Complete Combustion - which hydrocarbon will consume more O2

[RoboNerd]

Homework Statement

one gram of each of the following gases is introduced into a 10 L container at 25 degrees C

a) propane
b) ethane
c) methane
d) pentane

which gas will consume the greatest mass of oxygen upon complete combustion?

The solutions says that the right answer is D. I do not know why

Homework Equations

no equations. just chemical ones.

The Attempt at a Solution

My logic is that if I have greater number of moles of hydrocarbon, I will need more oxygen to consume.

I thus thought that since methane has a lesser molar mass, we have greater moles, so we will need greater moles [which leads to a higher mass] of O2 gas needed.

Could anyone please advise on how to solve this?

Thanks!

 

[Ygggdrasil]

Start with writing out balanced chemical equations for the complete combustion of each of these hydrocarbons.

 

[RoboNerd]

OK.

My equations are as following

• propane: C3H8 + 5O2 --> 3CO2 + 4H2O
• ethane: 2C2H6 + 7O2 ----> 4CO2 + 6H2O
• CH4 + 2O2 ---> Co2 + 2H2O
• C5H12 + 8O2 ----> 5CO2 + 6H2O

I believe these equations are correct. right?

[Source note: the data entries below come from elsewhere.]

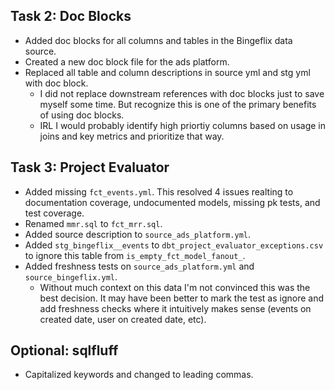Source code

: ## Task 2: Doc Blocks

* Added doc blocks for all columns and tables in the Bingeflix data source.
* Created a new doc block file for the ads platform.
* Replaced all table and column descriptions in source yml and stg yml with doc block.
    * I did not replace downstream references with doc blocks just to save myself some time. But recognize this is one of the primary benefits of using doc blocks.
    * IRL I would probably identify high priortiy columns based on usage in joins and key metrics and prioritize that way.

## Task 3: Project Evaluator

* Added missing `fct_events.yml`. This resolved 4 issues realting to documentation coverage, undocumented models, missing pk tests, and test coverage.
* Renamed `mmr.sql` to `fct_mrr.sql`.
* Added source description to `source_ads_platform.yml`.
* Added `stg_bingeflix__events` to `dbt_project_evaluator_exceptions.csv` to ignore this table from `is_empty_fct_model_fanout_`.
* Added freshness tests on `source_ads_platform.yml` and `source_bingeflix.yml`.
    * Without much context on this data I'm not convinced this was the best decision. It may have been better to mark the test as ignore and add freshness checks where it intuitively makes sense (events on created date, user on created date, etc).

## Optional: sqlfluff

* Capitalized keywords and changed to leading commas.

I just did some stoichiometry with approximate values, and I got 0.111 moles of O2 needed to combust the hydrocarbon in answer D.

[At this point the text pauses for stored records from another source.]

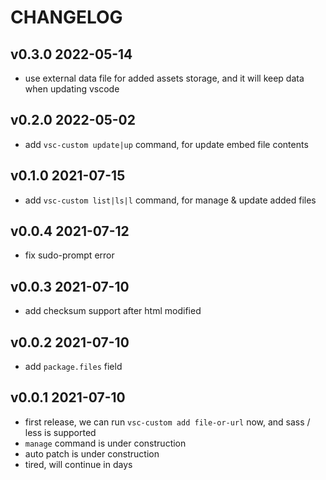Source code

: # CHANGELOG

## v0.3.0 2022-05-14

- use external data file for added assets storage, and it will keep data when updating vscode

## v0.2.0 2022-05-02

- add `vsc-custom update|up` command, for update embed file contents

## v0.1.0 2021-07-15

- add `vsc-custom list|ls|l` command, for manage & update added files

## v0.0.4 2021-07-12

- fix sudo-prompt error

## v0.0.3 2021-07-10

- add checksum support after html modified

## v0.0.2 2021-07-10

- add `package.files` field

## v0.0.1 2021-07-10

- first release, we can run `vsc-custom add file-or-url` now, and sass / less is supported
- `manage` command is under construction
- auto patch is under construction
- tired, will continue in days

My other calculated numbers are:
a) 0.1136 mol O2 needed
b) 0.1167 mol o2 needed
c) 0.125 mol o2 needed
d) 0.111 mol o2 needed.

So far, it seems that the hydrocarbon in answer d does not have the maximum need for O2 moles.

Could I have made an algebraic error?

For example, a sample calculation for my number for part A is:

(1 g C3H8)/(44 g C3H8) * ( 5 mol O2 / 1 mol C3H8) = 0.1136.

I could be wrong.

Please advise and thanks for your help!

 

[Ygggdrasil]

I did the calculations as well and got the same numbers as you. The answer should be C (methane), and the book is probably wrong.

 

[RoboNerd]

Wow. This seems really strange.

Thanks so much for the help!